* [What needs to be done] Images are not wanted; transcribe the rest of the listing exactly.

* [Record excerpts]

┌──

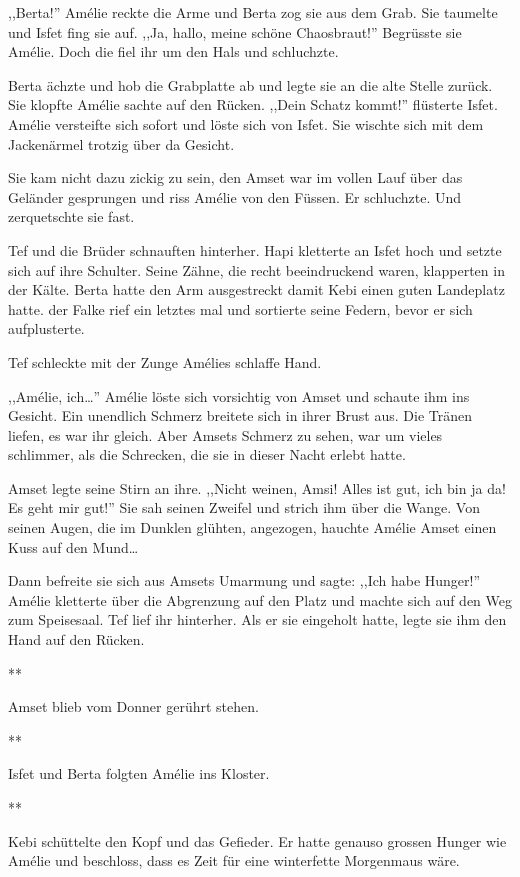 \documentclass[11pt,titlepage,a5paper]{book}
\newcommand{\sterne}{\par{\centering ***\par}}
\begin{document}
,,Berta!'' Amélie reckte die Arme und Berta zog sie aus dem Grab. Sie taumelte und Isfet fing sie auf. ,,Ja, hallo, meine schöne Chaosbraut!'' Begrüsste sie Amélie. Doch die fiel ihr um den Hals und schluchzte.

Berta ächzte und hob die Grabplatte ab und legte sie an die alte Stelle zurück. Sie klopfte Amélie sachte auf den Rücken. ,,Dein Schatz kommt!'' flüsterte Isfet. Amélie versteifte sich sofort und löste sich von Isfet. Sie wischte sich mit dem Jackenärmel trotzig über da Gesicht.

Sie kam nicht dazu zickig zu sein, den Amset war im vollen Lauf über das Geländer gesprungen und riss Amélie von den Füssen. Er schluchzte. Und zerquetschte sie fast.

Tef und die Brüder schnauften hinterher. Hapi kletterte an Isfet hoch und setzte sich auf ihre Schulter. Seine Zähne, die recht beeindruckend waren, klapperten in der Kälte. Berta hatte den Arm ausgestreckt damit Kebi einen guten Landeplatz hatte. der Falke rief ein letztes mal und sortierte seine Federn, bevor er sich aufplusterte.

Tef schleckte mit der Zunge Amélies schlaffe Hand.

,,Amélie, ich\dots '' Amélie löste sich vorsichtig von Amset und schaute ihm ins Gesicht. Ein unendlich Schmerz breitete sich in ihrer Brust aus. Die Tränen liefen, es war ihr gleich. Aber Amsets Schmerz zu sehen, war um vieles schlimmer, als die Schrecken, die sie in dieser Nacht erlebt hatte.

Amset legte seine Stirn an ihre. ,,Nicht weinen, Amsi! Alles ist gut, ich bin ja da! Es geht mir gut!'' Sie sah seinen Zweifel und strich ihm über die Wange. Von seinen Augen, die im Dunklen glühten, angezogen, hauchte Amélie Amset einen Kuss auf den Mund\dots

Dann befreite sie sich aus Amsets Umarmung und sagte: ,,Ich habe Hunger!'' Amélie kletterte über die Abgrenzung auf den Platz und machte sich auf den Weg zum Speisesaal. Tef lief ihr hinterher. Als er sie eingeholt hatte, legte sie ihm den Hand auf den Rücken.

\sterne

Amset blieb vom Donner gerührt stehen. 

\sterne

Isfet und Berta folgten Amélie ins Kloster.

\sterne

Kebi schüttelte den Kopf und das Gefieder. Er hatte genauso grossen Hunger wie Amélie und beschloss, dass es Zeit für eine winterfette Morgenmaus wäre.
\end{document}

└──

* [Exercise result]
 \documentclass[11pt,titlepage,a5paper]{book}
\newcommand{\sterne}{\par{\centering ***\par}}
\begin{document}
,,Berta!'' Amélie reckte die Arme und Berta zog sie aus dem Grab. Sie taumelte und Isfet fing sie auf. ,,Ja, hallo, meine schöne Chaosbraut!'' Begrüsste sie Amélie. Doch die fiel ihr um den Hals und schluchzte.

Berta ächzte und hob die Grabplatte ab und legte sie an die alte Stelle zurück. Sie klopfte Amélie sachte auf den Rücken. ,,Dein Schatz kommt!'' flüsterte Isfet. Amélie versteifte sich sofort und löste sich von Isfet. Sie wischte sich mit dem Jackenärmel trotzig über da Gesicht.

Sie kam nicht dazu zickig zu sein, den Amset war im vollen Lauf über das Geländer gesprungen und riss Amélie von den Füssen. Er schluchzte. Und zerquetschte sie fast.

Tef und die Brüder schnauften hinterher. Hapi kletterte an Isfet hoch und setzte sich auf ihre Schulter. Seine Zähne, die recht beeindruckend waren, klapperten in der Kälte. Berta hatte den Arm ausgestreckt damit Kebi einen guten Landeplatz hatte. der Falke rief ein letztes mal und sortierte seine Federn, bevor er sich aufplusterte.

Tef schleckte mit der Zunge Amélies schlaffe Hand.

,,Amélie, ich\dots '' Amélie löste sich vorsichtig von Amset und schaute ihm ins Gesicht. Ein unendlich Schmerz breitete sich in ihrer Brust aus. Die Tränen liefen, es war ihr gleich. Aber Amsets Schmerz zu sehen, war um vieles schlimmer, als die Schrecken, die sie in dieser Nacht erlebt hatte.

Amset legte seine Stirn an ihre. ,,Nicht weinen, Amsi! Alles ist gut, ich bin ja da! Es geht mir gut!'' Sie sah seinen Zweifel und strich ihm über die Wange. Von seinen Augen, die im Dunklen glühten, angezogen, hauchte Amélie Amset einen Kuss auf den Mund\dots

Dann befreite sie sich aus Amsets Umarmung und sagte: ,,Ich habe Hunger!'' Amélie kletterte über die Abgrenzung auf den Platz und machte sich auf den Weg zum Speisesaal. Tef lief ihr hinterher. Als er sie eingeholt hatte, legte sie ihm den Hand auf den Rücken.

\sterne

Amset blieb vom Donner gerührt stehen. 

\sterne

Isfet und Berta folgten Amélie ins Kloster.

\sterne

Kebi schüttelte den Kopf und das Gefieder. Er hatte genauso grossen Hunger wie Amélie und beschloss, dass es Zeit für eine winterfette Morgenmaus wäre.
\end{document}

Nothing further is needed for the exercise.